Cuba’s healthy slaves
How do you put a positive spin on the misery, hunger, and poverty suffered by the enslaved Cuban people at the hands of the ruthless Castro dictatorship? You focus not on the regime starving the people, but on the health benefits the subsequent loss of weight provide. Using this logic, the black slaves in pre-Civil War America must have been some of the healthiest people in the country.
The Cuban diet: eat less, exercise more
London - A country whose citizens collectively succeeded in losing weight and increasing their level of physical activity saw their health improve and early-death rates plunge.
In a unique natural experiment, researchers have observed how a nation lost an average of 5kg per head over five years, contributing to a halving of the death rate from diabetes and a one third reduction in deaths from heart disease.
The natural experiment occurred in Cuba which was plunged into crisis in the early 1990s following the collapse of the Soviet Union.
Its experience demonstrates what could be achieved elsewhere if the same changes could be brought about, without an economic crisis.
Food and fuel were in short supply in Cuba from 1990 resulting in millions going hungry and having to abandon their vehicles and walk.

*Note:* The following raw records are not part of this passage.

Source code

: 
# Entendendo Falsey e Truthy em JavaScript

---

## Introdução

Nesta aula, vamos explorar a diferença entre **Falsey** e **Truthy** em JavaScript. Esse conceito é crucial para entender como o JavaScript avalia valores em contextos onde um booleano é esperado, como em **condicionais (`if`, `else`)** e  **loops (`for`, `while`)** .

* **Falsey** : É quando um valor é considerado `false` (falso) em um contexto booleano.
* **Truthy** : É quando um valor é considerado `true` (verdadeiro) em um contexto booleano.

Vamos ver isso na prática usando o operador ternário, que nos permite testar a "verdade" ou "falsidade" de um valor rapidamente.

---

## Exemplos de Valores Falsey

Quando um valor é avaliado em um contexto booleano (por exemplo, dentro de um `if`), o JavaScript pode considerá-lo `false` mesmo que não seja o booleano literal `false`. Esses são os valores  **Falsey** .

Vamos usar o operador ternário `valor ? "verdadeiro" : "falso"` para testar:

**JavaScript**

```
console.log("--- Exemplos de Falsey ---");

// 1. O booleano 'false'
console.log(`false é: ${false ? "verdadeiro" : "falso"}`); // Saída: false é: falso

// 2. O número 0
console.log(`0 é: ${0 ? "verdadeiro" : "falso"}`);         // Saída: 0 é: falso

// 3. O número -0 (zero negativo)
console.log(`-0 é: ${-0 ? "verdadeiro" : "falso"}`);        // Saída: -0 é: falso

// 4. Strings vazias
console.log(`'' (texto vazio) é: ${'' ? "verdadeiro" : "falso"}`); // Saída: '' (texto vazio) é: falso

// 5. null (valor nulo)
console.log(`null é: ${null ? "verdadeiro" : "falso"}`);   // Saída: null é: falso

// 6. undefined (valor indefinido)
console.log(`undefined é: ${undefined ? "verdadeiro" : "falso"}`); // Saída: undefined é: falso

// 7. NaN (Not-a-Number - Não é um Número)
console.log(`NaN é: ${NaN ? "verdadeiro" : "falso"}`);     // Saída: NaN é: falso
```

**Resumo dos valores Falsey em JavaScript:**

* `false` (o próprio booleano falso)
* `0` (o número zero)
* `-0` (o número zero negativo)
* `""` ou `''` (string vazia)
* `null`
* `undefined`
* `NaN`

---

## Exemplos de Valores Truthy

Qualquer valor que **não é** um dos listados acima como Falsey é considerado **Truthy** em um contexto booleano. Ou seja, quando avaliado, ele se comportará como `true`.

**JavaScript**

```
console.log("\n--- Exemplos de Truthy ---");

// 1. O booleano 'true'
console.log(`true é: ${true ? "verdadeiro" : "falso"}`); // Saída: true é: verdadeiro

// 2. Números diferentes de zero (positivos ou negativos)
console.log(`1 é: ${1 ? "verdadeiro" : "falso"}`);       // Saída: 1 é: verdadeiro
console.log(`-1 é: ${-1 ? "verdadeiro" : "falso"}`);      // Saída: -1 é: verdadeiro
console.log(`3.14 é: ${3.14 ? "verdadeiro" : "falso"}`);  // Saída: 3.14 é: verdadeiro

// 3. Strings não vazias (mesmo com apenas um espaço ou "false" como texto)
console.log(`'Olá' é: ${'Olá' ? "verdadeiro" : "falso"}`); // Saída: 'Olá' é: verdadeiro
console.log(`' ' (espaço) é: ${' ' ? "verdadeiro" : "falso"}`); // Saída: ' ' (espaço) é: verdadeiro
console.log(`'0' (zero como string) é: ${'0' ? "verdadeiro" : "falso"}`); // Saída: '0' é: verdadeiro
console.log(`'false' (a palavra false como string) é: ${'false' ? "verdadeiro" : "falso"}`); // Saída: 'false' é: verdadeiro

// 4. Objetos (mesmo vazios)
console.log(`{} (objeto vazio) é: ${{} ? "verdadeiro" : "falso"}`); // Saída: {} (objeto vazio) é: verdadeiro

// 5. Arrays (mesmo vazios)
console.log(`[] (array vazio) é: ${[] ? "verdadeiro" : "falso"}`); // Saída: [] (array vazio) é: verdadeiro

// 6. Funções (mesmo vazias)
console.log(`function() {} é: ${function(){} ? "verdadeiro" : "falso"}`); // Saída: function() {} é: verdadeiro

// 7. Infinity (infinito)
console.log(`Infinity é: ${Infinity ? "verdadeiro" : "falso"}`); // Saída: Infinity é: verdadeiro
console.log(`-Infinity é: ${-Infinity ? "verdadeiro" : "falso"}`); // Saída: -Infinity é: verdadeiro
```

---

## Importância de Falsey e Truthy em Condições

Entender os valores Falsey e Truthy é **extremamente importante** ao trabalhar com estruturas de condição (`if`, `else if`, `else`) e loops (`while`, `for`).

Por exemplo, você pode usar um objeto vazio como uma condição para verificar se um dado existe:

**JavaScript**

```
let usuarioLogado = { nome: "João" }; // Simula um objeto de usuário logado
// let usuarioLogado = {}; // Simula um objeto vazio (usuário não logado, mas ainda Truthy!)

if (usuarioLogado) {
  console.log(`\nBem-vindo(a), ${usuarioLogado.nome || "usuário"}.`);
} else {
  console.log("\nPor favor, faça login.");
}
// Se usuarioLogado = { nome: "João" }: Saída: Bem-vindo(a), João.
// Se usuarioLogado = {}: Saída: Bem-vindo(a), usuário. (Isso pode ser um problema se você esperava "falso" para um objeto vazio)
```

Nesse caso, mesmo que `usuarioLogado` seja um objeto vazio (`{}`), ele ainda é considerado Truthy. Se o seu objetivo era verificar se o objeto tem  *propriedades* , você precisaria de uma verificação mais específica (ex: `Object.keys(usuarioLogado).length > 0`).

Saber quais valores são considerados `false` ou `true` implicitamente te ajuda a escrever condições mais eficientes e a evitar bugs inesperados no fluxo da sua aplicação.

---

Cars and buses virtually disappeared from the roads as fuel supplies dried up, and farmers had to abandon motorised machines and work the fields manually. The Government issued one million bicycles to keep the population on the move.
Between 1990 and 1995, the average Cuban consumed fewer calories than they expended each day, leading to an average weight loss of 5kg.
Deaths from diabetes began to fall in 1996, five years after the start of the weight loss period, and remained low for six years. Deaths from heart disease and stroke which had been declining slowly since 1980 suddenly went into free fall from 1996.